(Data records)
#####

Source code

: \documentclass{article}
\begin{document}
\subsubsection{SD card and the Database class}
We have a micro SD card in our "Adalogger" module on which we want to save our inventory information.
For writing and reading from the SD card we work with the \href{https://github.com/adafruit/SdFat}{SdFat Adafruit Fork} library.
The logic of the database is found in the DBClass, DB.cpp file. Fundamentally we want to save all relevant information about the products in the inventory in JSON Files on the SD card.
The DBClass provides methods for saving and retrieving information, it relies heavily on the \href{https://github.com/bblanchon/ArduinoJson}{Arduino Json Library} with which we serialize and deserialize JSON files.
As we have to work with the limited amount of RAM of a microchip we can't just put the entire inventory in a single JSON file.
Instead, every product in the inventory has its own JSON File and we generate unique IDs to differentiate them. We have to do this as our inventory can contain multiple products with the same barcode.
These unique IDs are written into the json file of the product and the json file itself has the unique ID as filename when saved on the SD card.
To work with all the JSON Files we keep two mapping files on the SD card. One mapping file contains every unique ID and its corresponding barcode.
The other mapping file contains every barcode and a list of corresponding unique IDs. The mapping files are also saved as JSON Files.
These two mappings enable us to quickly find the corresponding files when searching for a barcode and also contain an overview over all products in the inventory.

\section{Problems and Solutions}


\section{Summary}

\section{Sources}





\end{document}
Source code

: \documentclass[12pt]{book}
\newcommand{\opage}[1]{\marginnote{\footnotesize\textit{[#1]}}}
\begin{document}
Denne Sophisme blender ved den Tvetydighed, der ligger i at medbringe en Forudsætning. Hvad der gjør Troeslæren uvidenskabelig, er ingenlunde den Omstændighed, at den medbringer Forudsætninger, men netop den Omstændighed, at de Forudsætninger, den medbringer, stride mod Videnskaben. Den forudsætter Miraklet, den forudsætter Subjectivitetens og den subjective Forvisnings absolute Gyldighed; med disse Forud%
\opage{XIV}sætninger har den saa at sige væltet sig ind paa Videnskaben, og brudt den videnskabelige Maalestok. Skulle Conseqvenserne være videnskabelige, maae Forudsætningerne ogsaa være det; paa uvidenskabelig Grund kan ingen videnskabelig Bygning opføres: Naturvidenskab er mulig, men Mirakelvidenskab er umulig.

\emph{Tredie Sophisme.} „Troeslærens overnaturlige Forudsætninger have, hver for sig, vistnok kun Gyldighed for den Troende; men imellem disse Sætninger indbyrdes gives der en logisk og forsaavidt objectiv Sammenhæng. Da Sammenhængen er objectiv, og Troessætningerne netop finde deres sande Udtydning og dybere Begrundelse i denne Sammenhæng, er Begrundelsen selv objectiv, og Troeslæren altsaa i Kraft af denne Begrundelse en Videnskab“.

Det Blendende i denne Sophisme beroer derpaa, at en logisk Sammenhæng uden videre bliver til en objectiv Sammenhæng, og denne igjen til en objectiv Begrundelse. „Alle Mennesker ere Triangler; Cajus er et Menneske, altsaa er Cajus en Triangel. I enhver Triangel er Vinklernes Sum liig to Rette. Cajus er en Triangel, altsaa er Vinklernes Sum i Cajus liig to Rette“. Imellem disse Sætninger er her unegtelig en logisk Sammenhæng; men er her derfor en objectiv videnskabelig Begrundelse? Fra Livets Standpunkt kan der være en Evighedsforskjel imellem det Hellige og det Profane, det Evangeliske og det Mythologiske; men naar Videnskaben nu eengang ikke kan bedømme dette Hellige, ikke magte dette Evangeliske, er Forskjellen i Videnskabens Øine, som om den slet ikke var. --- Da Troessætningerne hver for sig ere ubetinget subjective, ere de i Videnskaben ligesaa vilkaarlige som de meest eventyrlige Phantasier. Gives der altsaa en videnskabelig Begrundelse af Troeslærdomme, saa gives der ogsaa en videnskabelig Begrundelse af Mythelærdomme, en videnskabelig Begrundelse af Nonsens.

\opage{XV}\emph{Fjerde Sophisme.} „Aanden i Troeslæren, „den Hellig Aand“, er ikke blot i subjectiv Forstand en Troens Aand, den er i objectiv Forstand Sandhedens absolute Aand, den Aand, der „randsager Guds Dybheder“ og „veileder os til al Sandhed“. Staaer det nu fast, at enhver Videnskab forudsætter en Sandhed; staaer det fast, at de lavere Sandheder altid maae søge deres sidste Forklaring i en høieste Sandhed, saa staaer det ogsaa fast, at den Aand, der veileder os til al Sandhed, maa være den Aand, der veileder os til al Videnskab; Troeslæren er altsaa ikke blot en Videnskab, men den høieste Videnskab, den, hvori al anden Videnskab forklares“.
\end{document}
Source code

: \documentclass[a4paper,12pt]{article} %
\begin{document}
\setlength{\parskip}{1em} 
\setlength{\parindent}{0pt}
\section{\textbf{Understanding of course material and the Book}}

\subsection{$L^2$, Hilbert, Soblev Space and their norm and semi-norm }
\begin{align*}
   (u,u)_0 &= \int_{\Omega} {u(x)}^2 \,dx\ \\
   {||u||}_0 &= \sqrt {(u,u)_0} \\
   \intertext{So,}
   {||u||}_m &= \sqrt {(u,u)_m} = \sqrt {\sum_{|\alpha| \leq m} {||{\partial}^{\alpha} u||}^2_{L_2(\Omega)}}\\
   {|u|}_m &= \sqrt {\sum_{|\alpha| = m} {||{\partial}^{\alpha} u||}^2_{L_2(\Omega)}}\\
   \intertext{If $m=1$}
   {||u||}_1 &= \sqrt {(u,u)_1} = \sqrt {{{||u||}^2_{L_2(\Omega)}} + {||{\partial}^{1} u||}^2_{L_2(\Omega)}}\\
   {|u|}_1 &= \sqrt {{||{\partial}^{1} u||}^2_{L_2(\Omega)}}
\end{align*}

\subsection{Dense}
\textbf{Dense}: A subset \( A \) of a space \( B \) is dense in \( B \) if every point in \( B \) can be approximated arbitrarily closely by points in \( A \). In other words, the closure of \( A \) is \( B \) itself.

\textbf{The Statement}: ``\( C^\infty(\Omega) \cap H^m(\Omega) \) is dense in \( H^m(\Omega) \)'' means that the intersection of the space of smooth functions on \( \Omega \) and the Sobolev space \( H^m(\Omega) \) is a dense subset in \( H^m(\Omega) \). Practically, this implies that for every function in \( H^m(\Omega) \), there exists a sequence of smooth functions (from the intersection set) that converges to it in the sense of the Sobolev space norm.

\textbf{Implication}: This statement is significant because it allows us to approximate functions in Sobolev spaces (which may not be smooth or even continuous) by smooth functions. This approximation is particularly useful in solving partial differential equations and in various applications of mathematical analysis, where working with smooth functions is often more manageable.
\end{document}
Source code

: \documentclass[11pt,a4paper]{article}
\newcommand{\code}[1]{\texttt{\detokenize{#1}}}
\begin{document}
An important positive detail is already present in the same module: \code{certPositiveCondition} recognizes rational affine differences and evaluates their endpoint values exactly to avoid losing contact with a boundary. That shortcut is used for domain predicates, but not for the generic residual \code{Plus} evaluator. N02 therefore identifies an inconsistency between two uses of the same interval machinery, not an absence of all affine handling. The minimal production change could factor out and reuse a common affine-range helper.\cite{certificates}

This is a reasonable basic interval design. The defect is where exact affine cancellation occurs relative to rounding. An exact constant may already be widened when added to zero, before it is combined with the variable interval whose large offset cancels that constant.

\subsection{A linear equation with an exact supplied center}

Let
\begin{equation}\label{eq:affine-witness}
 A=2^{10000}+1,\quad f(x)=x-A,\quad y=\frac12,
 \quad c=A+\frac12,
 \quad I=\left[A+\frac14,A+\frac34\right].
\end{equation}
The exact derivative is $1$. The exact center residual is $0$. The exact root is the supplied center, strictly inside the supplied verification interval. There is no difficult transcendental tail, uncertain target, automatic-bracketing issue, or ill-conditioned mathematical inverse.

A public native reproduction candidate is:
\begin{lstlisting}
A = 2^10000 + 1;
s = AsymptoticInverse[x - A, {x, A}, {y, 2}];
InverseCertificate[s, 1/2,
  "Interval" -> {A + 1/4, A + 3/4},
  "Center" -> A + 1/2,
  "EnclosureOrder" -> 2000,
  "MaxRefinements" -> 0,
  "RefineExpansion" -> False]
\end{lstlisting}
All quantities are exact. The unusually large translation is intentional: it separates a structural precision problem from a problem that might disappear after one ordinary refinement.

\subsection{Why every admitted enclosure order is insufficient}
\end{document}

#####

WHAT THE TASK ASKS: The answer is the lines above between the line holding "B \) itself." and the line holding "Sobolev space norm.", inclusive, each written out exactly, and no others.

RESPONSE BELOW:
\textbf{Dense}: A subset \( A \) of a space \( B \) is dense in \( B \) if every point in \( B \) can be approximated arbitrarily closely by points in \( A \). In other words, the closure of \( A \) is \( B \) itself.

\textbf{The Statement}: ``\( C^\infty(\Omega) \cap H^m(\Omega) \) is dense in \( H^m(\Omega) \)'' means that the intersection of the space of smooth functions on \( \Omega \) and the Sobolev space \( H^m(\Omega) \) is a dense subset in \( H^m(\Omega) \). Practically, this implies that for every function in \( H^m(\Omega) \), there exists a sequence of smooth functions (from the intersection set) that converges to it in the sense of the Sobolev space norm.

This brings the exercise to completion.